The following is the implementation of FileDatabase constructor:

  public FileDatabase(String pinFileName) throws IOException {
    FileWriter pinFile = new FileWriter(pinFileName);
    pinFile.write("0000");
    pinFile.close();
  }

To keep this short, I'll skip over the full implementation of FileDatabase (you can find all the code on git, also for FileLogger and FileSiren). To launch Domus, we'll also need a Main file which will wire all the parts together. It will also implement a classic command line interface printing out a menu with all the choices, which for our simple project will be:

• 0, to quit the program
• 1, to add a sensor
• 2, to engage the alarm
• 3, to disengage the alarm
• 4, to trigger a sensor
• 5, change pin code

The implementation of Main can be found on git. What's more important to look at is one component test for Domus. This test exercises the whole Domus, by adding a sensor, engaging the alarm and then triggering the sensor; the expected outcome is the activation of the siren, which is just a matter of writing 1 into the file siren.out (as often happens for /dev files on Unix platforms).

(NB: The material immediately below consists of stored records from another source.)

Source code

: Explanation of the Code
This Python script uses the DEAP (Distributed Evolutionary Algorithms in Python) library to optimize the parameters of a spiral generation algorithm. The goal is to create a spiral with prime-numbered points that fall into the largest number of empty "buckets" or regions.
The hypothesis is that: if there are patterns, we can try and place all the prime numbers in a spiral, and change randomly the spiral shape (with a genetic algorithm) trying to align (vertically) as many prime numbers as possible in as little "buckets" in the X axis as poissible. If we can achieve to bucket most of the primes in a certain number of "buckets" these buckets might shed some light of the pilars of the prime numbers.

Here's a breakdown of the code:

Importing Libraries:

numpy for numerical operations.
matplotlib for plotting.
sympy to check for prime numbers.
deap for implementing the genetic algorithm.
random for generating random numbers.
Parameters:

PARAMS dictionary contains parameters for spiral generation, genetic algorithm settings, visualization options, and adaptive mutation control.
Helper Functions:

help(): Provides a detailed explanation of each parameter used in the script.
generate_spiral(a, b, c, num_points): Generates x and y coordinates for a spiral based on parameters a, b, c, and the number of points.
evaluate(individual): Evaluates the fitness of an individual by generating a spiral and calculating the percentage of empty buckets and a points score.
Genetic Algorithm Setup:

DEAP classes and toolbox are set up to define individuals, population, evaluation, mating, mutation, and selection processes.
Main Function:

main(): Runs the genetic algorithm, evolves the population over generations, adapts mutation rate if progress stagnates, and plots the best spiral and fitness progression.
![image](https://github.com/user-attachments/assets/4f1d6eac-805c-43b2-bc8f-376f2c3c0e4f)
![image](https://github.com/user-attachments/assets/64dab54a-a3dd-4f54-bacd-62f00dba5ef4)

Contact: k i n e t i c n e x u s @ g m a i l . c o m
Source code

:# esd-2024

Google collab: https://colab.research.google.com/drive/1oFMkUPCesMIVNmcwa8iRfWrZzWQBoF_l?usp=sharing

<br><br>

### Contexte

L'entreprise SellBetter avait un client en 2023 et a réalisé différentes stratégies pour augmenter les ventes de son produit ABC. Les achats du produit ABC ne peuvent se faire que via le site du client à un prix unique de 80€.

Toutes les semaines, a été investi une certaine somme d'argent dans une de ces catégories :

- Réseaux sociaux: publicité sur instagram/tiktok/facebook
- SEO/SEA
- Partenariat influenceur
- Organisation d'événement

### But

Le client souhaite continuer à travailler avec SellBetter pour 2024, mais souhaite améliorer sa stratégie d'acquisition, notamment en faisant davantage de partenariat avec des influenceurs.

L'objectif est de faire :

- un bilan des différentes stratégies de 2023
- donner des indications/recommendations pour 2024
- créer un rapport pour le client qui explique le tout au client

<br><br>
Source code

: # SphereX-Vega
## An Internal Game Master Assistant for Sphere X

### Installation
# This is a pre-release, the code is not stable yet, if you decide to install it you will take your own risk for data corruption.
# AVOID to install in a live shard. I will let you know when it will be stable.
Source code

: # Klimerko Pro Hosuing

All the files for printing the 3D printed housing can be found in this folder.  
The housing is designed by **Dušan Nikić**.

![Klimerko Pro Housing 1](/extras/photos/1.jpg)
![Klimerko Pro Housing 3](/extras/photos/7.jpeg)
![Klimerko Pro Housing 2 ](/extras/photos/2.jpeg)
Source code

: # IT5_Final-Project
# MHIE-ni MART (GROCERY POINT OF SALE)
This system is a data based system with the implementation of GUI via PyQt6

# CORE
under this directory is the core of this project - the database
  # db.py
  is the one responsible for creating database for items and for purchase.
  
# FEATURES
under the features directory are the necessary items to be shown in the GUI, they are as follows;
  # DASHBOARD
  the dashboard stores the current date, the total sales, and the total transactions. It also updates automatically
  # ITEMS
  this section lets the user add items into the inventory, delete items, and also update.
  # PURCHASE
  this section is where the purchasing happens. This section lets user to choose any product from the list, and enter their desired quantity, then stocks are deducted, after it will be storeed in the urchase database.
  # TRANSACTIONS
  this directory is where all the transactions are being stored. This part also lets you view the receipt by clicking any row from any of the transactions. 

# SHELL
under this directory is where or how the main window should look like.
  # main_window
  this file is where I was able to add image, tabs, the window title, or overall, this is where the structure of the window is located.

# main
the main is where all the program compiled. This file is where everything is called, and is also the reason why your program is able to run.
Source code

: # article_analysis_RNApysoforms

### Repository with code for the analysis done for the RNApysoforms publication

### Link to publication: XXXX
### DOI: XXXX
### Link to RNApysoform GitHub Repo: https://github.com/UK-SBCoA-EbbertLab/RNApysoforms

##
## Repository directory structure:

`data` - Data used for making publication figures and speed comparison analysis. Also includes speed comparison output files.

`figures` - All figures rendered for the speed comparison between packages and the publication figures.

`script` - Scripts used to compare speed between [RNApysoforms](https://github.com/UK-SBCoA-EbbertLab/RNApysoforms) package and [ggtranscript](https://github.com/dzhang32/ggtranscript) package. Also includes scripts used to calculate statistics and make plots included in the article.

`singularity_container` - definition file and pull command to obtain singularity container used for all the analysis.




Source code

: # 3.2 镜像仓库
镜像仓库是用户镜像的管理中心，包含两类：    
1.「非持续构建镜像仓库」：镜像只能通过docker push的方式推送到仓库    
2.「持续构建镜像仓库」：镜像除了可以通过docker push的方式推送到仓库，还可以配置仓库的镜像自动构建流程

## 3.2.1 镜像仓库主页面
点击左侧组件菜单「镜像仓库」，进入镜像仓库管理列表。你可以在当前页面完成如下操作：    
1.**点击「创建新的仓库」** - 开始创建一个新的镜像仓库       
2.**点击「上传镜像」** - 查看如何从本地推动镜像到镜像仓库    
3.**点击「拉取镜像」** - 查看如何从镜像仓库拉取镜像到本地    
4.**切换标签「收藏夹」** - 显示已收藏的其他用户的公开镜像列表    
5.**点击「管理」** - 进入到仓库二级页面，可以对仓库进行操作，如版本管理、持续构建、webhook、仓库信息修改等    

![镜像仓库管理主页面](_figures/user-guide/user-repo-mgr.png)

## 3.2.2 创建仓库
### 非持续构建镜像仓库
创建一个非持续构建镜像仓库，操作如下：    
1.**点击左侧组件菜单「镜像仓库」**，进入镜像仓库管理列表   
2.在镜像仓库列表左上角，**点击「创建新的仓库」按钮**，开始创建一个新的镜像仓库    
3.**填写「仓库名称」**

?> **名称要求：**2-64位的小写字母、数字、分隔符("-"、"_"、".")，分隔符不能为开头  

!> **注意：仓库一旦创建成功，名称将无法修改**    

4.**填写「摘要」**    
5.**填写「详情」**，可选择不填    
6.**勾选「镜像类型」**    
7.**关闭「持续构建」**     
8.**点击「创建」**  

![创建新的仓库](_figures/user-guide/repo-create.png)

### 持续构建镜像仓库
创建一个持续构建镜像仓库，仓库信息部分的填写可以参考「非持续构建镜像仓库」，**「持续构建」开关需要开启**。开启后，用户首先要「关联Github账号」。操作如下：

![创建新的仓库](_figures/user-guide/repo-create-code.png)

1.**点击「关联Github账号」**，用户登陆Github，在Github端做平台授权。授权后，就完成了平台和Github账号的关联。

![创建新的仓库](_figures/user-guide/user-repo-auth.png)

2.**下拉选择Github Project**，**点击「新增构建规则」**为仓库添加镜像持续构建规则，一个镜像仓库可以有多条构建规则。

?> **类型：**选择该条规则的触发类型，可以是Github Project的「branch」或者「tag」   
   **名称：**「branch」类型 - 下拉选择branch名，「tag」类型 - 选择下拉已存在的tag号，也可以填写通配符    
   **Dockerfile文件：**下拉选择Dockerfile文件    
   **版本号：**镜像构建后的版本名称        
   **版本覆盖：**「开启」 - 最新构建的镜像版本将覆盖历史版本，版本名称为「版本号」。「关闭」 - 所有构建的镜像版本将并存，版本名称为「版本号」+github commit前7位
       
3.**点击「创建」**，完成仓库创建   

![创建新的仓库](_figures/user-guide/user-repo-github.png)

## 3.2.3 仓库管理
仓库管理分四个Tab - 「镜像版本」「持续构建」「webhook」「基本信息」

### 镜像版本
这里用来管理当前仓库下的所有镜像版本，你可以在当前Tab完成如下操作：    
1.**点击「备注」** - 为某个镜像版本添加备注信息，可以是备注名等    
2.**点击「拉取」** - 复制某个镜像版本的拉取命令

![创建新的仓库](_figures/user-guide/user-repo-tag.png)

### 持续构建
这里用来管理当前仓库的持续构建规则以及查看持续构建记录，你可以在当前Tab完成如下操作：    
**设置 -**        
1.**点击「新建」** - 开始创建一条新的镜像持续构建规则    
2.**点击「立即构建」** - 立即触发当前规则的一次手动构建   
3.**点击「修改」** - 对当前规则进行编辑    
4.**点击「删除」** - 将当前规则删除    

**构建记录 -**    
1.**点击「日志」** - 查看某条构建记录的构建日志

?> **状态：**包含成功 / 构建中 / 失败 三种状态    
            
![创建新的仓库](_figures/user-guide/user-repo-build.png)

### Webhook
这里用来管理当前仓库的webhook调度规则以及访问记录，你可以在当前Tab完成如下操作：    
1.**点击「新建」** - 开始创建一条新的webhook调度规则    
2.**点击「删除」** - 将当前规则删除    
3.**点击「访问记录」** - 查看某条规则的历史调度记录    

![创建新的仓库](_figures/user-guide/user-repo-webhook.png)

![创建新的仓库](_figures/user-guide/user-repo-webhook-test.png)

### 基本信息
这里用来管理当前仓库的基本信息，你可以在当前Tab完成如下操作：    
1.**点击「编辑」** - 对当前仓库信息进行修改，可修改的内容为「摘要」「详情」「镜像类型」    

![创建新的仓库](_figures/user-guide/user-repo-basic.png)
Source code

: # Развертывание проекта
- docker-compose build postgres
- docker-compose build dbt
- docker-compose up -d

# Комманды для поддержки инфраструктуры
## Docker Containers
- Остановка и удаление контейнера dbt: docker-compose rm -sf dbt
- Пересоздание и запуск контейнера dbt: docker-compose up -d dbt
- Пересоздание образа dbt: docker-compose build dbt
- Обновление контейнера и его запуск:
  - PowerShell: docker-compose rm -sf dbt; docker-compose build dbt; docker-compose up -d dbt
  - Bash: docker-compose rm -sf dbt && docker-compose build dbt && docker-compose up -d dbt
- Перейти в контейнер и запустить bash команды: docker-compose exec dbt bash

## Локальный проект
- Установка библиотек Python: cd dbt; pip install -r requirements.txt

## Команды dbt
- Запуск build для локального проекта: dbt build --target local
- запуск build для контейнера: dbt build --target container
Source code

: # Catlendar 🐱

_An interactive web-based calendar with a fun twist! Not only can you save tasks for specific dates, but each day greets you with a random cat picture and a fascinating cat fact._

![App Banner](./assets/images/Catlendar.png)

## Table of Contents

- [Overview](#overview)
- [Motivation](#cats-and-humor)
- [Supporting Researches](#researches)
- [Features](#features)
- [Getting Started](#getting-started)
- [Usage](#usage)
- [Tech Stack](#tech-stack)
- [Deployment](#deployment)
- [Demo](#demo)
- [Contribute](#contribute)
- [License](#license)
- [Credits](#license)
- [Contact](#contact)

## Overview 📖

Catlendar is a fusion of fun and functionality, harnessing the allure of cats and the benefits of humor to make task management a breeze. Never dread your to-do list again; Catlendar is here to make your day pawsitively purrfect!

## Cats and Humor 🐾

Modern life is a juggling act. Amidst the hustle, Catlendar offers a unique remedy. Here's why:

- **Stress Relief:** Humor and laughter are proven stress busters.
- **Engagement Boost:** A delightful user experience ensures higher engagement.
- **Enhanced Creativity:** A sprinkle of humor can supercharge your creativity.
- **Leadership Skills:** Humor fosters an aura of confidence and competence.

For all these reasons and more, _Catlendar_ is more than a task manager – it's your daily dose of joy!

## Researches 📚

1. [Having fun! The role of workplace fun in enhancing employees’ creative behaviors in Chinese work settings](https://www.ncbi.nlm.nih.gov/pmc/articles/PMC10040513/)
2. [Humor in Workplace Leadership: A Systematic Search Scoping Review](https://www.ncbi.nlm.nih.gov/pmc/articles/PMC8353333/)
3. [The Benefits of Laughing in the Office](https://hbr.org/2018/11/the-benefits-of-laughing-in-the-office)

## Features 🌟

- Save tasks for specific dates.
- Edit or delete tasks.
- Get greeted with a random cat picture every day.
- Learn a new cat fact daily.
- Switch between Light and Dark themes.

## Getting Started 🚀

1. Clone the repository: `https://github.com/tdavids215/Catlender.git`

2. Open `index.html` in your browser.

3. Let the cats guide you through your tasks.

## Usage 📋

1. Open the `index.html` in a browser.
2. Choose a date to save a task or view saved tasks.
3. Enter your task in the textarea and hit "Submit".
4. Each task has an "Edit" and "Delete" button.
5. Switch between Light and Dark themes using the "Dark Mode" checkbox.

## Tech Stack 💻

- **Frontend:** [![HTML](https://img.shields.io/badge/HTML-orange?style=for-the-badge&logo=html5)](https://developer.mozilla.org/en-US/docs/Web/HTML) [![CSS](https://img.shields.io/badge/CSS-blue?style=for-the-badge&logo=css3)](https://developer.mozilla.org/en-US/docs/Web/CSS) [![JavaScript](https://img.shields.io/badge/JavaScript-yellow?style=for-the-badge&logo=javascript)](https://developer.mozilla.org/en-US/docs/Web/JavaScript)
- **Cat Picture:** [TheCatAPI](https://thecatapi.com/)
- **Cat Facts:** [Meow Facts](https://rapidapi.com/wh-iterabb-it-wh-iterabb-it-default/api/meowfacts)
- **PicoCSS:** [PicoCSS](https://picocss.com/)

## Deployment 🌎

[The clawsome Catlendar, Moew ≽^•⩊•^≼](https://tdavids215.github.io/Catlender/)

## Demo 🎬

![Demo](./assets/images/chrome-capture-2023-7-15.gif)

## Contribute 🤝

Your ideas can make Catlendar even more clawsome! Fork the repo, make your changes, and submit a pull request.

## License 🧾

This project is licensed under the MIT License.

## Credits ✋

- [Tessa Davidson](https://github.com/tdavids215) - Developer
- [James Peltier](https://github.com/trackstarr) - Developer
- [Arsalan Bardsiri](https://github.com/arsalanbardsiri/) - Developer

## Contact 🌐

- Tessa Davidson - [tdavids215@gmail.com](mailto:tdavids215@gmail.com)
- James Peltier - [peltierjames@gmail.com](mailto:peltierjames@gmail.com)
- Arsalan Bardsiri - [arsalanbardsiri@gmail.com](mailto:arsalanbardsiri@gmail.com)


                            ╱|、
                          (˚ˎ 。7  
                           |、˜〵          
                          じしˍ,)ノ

public class DomusTest extends TestCase {
  
  protected void tearDown() { 
    assertTrue(new File("pin.dat").delete());
    assertTrue(new File("log.txt").delete());
    assertTrue(new File("siren.out").delete());
  }

  public void testActivateSiren() throws Exception {
    // setup
    StringBuffer commands = new StringBuffer();
    commands.append("1\n"); /* Add a sensor */
    commands.append("2\n"); /* Engage the alarm */
    commands.append("0000\n");
    commands.append("4\n"); /* Trigger a sensor */
    commands.append("0\n");
    commands.append("0\n"); /* Quit the program */
    System.setIn(new ByteArrayInputStream(commands.toString().getBytes()));
    // exercise
    Main.main(new String[] {"pin.dat", "log.txt", "siren.out"});
    // verify
    Scanner sirenScanner = new Scanner(new File("siren.out"));
    assertEquals(1, sirenScanner.nextInt());
  }

}

Two other component tests can be written to verify that the user can:

1. change the PIN code
2. disengage the alarm.

You can find these tests on git. What is important to highlight is that these three tests are the only component tests needed. Looking at how many tests we've written so far, we can finally understand what the Testing Pyramid is:

• 3 component tests
• 8 integration tests
• 16 unit tests

As expected, in a well tested codebase, the majority of the tests are unit tests, because they exercise all the workers of a system, proving that each one is doing its job; a lower number of integration tests prove that the peripheral parts of the system interacts properly with the execution environment; finally, a small set of component tests prove that everything has been wired correctly.